Disclosure: This post was sponsored by BLOOM! to spread the word about its Educational Resource Toolkit. All opinions and stories are my own.
I’m so happy I partnered with BLOOM! because I’m getting ready to plant my vegetable garden and it’s a great learning opportunity for my kids. Something as simple as planting a garden can make a big difference. It’s a way to teach kids to appreciate the plant world, perhaps igniting a lifelong passion that could turn into a career.
A garden opens the world to so many avenues. Did you know that horticulturists impact everything from the air we breathe, to the fruits and vegetables we eat, to the beautiful landscapes and floral arrangements we enjoy?
Horticulturists are the people that we rely on to use their plant knowledge to solve some of our planet’s biggest challenges, like feeding a growing world, climate change, and clean water. With more than 100 different careers in the industry, horticulture — the art, science, technology, and business of plants — has something to offer everyone.
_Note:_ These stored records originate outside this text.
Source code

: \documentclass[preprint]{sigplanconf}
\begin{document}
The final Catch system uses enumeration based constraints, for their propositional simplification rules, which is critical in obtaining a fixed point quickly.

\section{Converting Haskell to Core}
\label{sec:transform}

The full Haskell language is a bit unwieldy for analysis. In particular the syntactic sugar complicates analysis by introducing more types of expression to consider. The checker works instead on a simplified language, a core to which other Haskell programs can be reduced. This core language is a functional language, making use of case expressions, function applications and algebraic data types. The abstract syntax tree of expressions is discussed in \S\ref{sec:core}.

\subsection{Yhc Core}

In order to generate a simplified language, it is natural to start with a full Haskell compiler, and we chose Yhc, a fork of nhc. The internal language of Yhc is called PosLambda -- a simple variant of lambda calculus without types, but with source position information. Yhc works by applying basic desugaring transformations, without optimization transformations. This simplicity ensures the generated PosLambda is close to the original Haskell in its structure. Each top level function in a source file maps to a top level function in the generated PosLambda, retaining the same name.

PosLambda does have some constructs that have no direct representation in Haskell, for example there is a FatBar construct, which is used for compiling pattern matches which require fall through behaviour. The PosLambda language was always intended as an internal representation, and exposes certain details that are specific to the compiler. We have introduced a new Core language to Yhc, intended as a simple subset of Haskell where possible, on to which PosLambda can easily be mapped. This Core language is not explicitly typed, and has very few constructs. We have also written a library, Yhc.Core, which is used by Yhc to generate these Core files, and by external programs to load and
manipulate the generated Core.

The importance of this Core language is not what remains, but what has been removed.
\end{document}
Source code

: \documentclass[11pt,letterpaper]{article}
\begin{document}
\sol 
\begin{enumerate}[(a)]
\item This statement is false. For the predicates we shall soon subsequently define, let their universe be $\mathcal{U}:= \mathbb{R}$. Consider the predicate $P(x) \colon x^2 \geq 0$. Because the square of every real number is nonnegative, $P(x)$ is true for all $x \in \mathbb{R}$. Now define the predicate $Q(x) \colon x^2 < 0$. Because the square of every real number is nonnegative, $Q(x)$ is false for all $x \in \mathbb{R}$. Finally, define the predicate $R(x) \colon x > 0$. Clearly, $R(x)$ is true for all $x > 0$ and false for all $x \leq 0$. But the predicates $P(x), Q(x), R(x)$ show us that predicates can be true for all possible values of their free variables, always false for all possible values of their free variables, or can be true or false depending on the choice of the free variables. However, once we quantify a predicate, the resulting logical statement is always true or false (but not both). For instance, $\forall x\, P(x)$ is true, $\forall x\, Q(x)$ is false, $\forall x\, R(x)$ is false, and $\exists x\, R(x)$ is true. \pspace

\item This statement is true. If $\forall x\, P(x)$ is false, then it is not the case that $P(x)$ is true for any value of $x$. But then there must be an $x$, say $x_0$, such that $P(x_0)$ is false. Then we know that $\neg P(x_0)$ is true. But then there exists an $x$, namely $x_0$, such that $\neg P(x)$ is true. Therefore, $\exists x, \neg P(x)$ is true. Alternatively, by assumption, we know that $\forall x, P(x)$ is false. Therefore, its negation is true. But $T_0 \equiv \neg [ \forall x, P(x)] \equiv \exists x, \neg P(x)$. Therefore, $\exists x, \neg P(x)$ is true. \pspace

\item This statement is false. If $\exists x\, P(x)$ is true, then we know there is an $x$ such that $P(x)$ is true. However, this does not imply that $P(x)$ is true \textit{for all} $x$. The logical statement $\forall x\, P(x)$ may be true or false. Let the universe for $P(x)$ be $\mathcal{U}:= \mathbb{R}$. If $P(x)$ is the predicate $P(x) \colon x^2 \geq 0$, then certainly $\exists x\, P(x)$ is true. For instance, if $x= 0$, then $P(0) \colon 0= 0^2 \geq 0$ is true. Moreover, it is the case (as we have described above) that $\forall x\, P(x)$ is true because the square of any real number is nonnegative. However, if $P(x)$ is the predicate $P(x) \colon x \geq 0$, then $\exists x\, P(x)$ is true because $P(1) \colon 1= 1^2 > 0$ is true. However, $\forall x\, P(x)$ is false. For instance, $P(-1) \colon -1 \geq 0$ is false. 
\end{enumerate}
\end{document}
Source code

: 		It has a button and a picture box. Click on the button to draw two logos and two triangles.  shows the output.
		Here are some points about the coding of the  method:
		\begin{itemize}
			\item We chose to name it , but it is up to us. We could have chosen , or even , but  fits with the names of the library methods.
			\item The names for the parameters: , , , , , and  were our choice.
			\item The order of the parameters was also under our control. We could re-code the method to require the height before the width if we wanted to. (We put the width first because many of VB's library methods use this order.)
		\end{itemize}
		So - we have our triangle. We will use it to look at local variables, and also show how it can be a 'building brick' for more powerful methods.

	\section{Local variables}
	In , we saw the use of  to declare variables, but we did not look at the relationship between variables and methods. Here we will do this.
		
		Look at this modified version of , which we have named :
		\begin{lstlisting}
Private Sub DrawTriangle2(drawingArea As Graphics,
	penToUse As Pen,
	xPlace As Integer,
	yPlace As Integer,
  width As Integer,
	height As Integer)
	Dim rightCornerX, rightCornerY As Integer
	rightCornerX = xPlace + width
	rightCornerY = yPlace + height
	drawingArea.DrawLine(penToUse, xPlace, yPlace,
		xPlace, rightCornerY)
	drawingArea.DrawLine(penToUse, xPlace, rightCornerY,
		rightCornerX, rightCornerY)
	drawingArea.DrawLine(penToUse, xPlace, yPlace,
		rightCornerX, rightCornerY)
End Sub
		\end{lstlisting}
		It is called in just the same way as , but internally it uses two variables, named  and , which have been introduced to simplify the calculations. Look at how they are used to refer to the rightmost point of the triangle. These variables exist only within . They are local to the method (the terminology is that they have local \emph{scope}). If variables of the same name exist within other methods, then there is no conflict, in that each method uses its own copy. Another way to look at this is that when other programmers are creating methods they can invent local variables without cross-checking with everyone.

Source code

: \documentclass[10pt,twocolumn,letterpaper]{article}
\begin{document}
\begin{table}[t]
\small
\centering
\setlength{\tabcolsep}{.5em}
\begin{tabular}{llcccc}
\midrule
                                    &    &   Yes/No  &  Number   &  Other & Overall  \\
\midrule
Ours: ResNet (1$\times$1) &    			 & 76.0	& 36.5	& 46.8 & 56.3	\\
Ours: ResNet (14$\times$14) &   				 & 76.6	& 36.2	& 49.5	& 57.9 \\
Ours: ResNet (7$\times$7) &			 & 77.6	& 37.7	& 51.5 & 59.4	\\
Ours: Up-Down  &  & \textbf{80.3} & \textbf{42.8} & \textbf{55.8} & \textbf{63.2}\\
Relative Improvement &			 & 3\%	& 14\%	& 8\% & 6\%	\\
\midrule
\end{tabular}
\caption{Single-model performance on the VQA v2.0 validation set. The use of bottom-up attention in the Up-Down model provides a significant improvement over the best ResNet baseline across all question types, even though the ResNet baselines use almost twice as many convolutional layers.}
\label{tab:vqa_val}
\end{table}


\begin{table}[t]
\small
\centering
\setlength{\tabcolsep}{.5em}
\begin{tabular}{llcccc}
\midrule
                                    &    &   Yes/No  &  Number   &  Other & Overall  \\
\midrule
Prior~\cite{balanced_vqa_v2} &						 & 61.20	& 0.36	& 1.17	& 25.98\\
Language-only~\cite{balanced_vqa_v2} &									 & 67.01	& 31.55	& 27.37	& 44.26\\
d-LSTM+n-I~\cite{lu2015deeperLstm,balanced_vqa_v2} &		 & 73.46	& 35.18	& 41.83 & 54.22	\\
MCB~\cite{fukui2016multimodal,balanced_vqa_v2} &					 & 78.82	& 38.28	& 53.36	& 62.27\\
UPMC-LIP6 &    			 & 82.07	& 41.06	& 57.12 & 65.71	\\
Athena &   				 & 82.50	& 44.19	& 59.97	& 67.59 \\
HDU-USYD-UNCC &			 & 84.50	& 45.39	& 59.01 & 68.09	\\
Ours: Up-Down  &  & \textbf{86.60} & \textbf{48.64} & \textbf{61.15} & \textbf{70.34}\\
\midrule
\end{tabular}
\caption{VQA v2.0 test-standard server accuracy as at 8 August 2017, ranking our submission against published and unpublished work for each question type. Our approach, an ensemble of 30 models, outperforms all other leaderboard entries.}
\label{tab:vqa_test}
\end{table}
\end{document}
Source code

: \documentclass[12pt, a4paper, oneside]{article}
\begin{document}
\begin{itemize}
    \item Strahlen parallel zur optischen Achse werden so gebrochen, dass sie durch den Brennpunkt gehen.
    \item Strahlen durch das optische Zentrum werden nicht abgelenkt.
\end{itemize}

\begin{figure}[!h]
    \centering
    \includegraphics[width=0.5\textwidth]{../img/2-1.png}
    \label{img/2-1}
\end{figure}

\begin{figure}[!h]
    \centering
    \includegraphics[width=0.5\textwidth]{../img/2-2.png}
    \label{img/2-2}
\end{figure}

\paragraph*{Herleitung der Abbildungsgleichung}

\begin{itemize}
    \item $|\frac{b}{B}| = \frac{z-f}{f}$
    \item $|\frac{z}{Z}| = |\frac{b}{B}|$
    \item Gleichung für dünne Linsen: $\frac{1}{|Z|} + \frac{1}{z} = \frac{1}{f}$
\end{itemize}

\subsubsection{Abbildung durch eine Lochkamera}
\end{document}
Jobs include plant scientists, landscape architects, arborists, urban farmers and drone engineers, just to name a few.
With many of my graduating high school senior’s friends interested in studying Environmental Science in college to address their concerns about the health of our planet, they might also be interested to know that horticulturists will play a pivotal role in this quest.
Garden-to-table also gets kids eating veggies pulled straight from the ground. When my kids are part of the growing process, they appreciate the final product which always tastes better than store-bought. Who knows? Maybe a chef will emerge from this experience!
So how does BLOOM! come in? BLOOM! operates on one simple premise: the more we know about plants, the more we can make a difference today.
In partnership with Scholastic, they developed BLOOM! Educational Resource Toolkit which includes sample lesson plans, student magazines, games, videos and an online module that encourage students to explore the world of plants.
These resources are easy to use and can be used at schools or at home. There’s even a fun quiz at WeAreBLOOM.org that can start the conversation about plants and #PlantPower. Perhaps this can spark ideas for a science fair project?
How about you? What kind of STEM/STEAM activities are you doing at home with your kids? Thanks for sharing.
p.s. I do easy science projects with my son that don’t require special purchases. Our latest science exposure is watching fun STEM videos. We also built a DIY Bee House (and I found a kit for that), played with candy, made bath bombs, skipped rocks on ice, soccer physics, drank Japanese Ramune soda, building a protective egg device, ice cracking in a water glass, and baked a cake representing a cell.
More complicated STEM stuff included watching a total solar eclipse, building a toothbrush robot, 3D printing camp, DIY Pop Up Light Up Circuit Card, DIY iPhone Microscope, Scratch Programming, 3D Hologram Projector, and building a homopolar motor.